Como funcionam as leis de incentivo ao teatro em Portugal?

Bom, estamos em luta neste preciso momento. Existe um organismo do Ministério da Cultura que se chama Direcção Geral das Artes e que é quem distribui verbas para a criação e fomentação do teatro e de outras artes performativas. Através de um concurso nacional, as candidaturas são avaliadas por um júri e se a estrutura concorrente cumpre as directivas e regras, é-lhe atribuída determinada verba. Existem apoios quadrienais, bienais e pontuais (apenas para projectos). Neste momento, com a mudança do governo que reinstaurou o Ministério da Cultura (que o governo anterior tinha feito desaparecer), repensou-se também as formas de apoio e estamos a experimentar as novas regras concursais. No entanto, o orçamento é muito baixo, demasiado baixo para o que é necessário. Pelo menos para recuperar o que se perdeu em termos de estruturas de criação, desde 2011 (altura em que a crise económica começou a ter impacto e quando se decidiu que a cultura – que já tinha um orçamento miserável – devia ver o seu budget cortado).Há anos que em Portugal se fala e se luta pelo 1% do orçamento de estado para a cultura e o mais próximo que estivemos foi 0,7% ou 0,8%, no início dos anos 2000. Há também outras formas de apoio e concursos de outras entidades, mas por norma com valores mais baixos do que os da DGA. E apoios das autarquias (que equivale às prefeituras no Brasil). Mas, por norma, são apoios residuais que quanto muito ajudam a manter uma estrutura a funcionar, mas não a criar.

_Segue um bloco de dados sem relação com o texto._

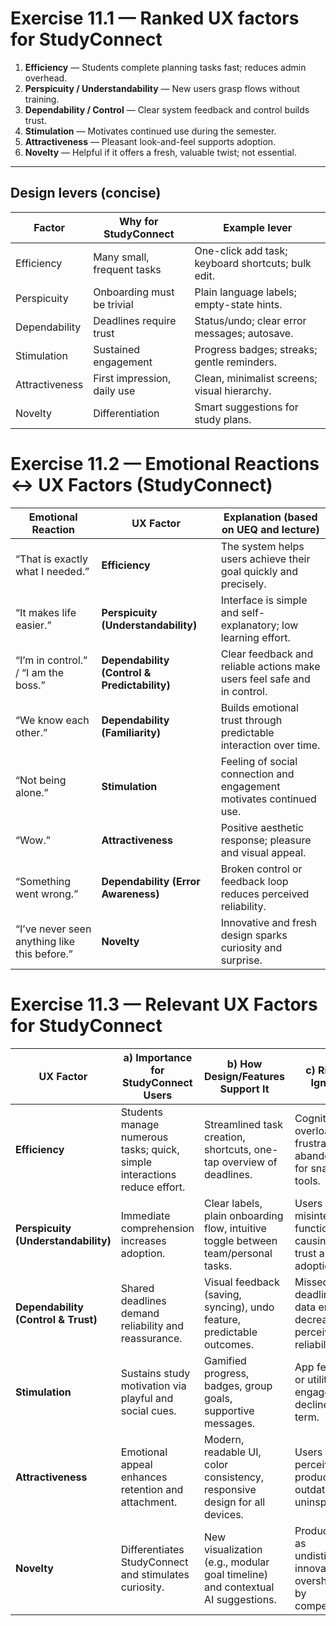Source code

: # Exercise 11.1 — Ranked UX factors for StudyConnect

1) **Efficiency** — Students complete planning tasks fast; reduces admin overhead.  
2) **Perspicuity / Understandability** — New users grasp flows without training.  
3) **Dependability / Control** — Clear system feedback and control builds trust. 
4) **Stimulation** — Motivates continued use during the semester.  
5) **Attractiveness** — Pleasant look-and-feel supports adoption. 
6) **Novelty** — Helpful if it offers a fresh, valuable twist; not essential. 

---

## Design levers (concise)

| Factor | Why for StudyConnect | Example lever |
|---|---|---|
| Efficiency | Many small, frequent tasks | One-click add task; keyboard shortcuts; bulk edit.  |
| Perspicuity | Onboarding must be trivial | Plain language labels; empty-state hints.  |
| Dependability | Deadlines require trust | Status/undo; clear error messages; autosave. |
| Stimulation | Sustained engagement | Progress badges; streaks; gentle reminders.  |
| Attractiveness | First impression, daily use | Clean, minimalist screens; visual hierarchy. |
| Novelty | Differentiation | Smart suggestions for study plans.  |

# Exercise 11.2 — Emotional Reactions ↔ UX Factors (StudyConnect)

| Emotional Reaction | UX Factor | Explanation (based on UEQ and lecture) |
|--------------------|-----------|-----------------------------------------|
| “That is exactly what I needed.” | **Efficiency** | The system helps users achieve their goal quickly and precisely. |
| “It makes life easier.” | **Perspicuity (Understandability)** | Interface is simple and self-explanatory; low learning effort. |
| “I’m in control.” / “I am the boss.” | **Dependability (Control & Predictability)** | Clear feedback and reliable actions make users feel safe and in control. |
| “We know each other.” | **Dependability (Familiarity)** | Builds emotional trust through predictable interaction over time. |
| “Not being alone.” | **Stimulation** | Feeling of social connection and engagement motivates continued use. |
| “Wow.” | **Attractiveness** | Positive aesthetic response; pleasure and visual appeal. |
| “Something went wrong.” | **Dependability (Error Awareness)** | Broken control or feedback loop reduces perceived reliability. |
| “I’ve never seen anything like this before.” | **Novelty** | Innovative and fresh design sparks curiosity and surprise. |

# Exercise 11.3 — Relevant UX Factors for StudyConnect

| UX Factor | a) Importance for StudyConnect Users | b) How Design/Features Support It | c) Risks if Ignored |
|------------|--------------------------------------|----------------------------------|---------------------|
| **Efficiency** | Students manage numerous tasks; quick, simple interactions reduce effort. | Streamlined task creation, shortcuts, one-tap overview of deadlines. | Cognitive overload and frustration; abandonment for snappier tools. |
| **Perspicuity (Understandability)** | Immediate comprehension increases adoption. | Clear labels, plain onboarding flow, intuitive toggle between team/personal tasks. | Users misinterpret functions, causing low trust and adoption. |
| **Dependability (Control & Trust)** | Shared deadlines demand reliability and reassurance. | Visual feedback (saving, syncing), undo feature, predictable outcomes. | Missed deadlines, data errors, decreased perceived reliability. |
| **Stimulation** | Sustains study motivation via playful and social cues. | Gamified progress, badges, group goals, supportive messages. | App feels cold or utilitarian; engagement declines mid-term. |
| **Attractiveness** | Emotional appeal enhances retention and attachment. | Modern, readable UI, color consistency, responsive design for all devices. | Users perceive the product as outdated or uninspiring. |
| **Novelty** | Differentiates StudyConnect and stimulates curiosity. | New visualization (e.g., modular goal timeline) and contextual AI suggestions. | Product seen as undistinctive; innovation overshadowed by competitors
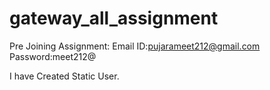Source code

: # gateway_all_assignment

Pre Joining Assignment:
Email ID:pujarameet212@gmail.com
Password:meet212@

I have Created Static User.


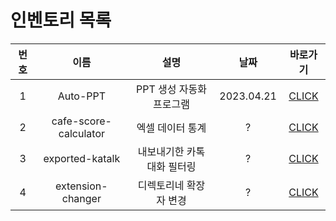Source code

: # 인벤토리 목록
|번호 |이름 |설명 |날짜 |바로가기 |
|:--:|:---:|:---:|:--:|:------:|
|1|Auto-PPT|PPT 생성 자동화 프로그램|2023.04.21|[CLICK](https://github.com/sbeen1840/INVENTORY/tree/main/PPT%20%EC%83%9D%EC%84%B1%20%EC%9E%90%EB%8F%99%ED%99%94)|
|2|cafe-score-calculator|엑셀 데이터 통계|?|[CLICK](https://github.com/sbeen1840/INVENTORY/tree/main/cafe-score-calculator)
|3|exported-katalk|내보내기한 카톡 대화 필터링 |?|[CLICK](https://github.com/sbeen1840/INVENTORY/tree/main/exported-katalk)
|4|extension-changer|디렉토리네 확장자 변경|?|[CLICK](https://github.com/sbeen1840/INVENTORY/tree/main/extension-changer)
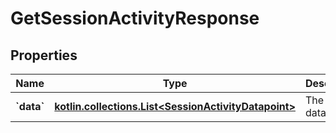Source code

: 
# GetSessionActivityResponse

## Properties
| Name | Type | Description | Notes |
| ------------ | ------------- | ------------- | ------------- |
| **&#x60;data&#x60;** | [**kotlin.collections.List&lt;SessionActivityDatapoint&gt;**](SessionActivityDatapoint.md) | The list of data points. |  [readonly] |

Sobre os autores da entrevista: Angelo Mendes Corrêa é doutorando em Arte e Educação pela Universidade Estadual paulista (Unesp), mestre em Literatura Brasileira pela Universidade de São Paulo (USP), professor e jornalista. Itamar Santos é mestre em Literatura Comparada pela Universidade de São Paulo (USP), professor, ator e jornalista.

Esta publicação é da responsabilidade exclusiva do seu autor.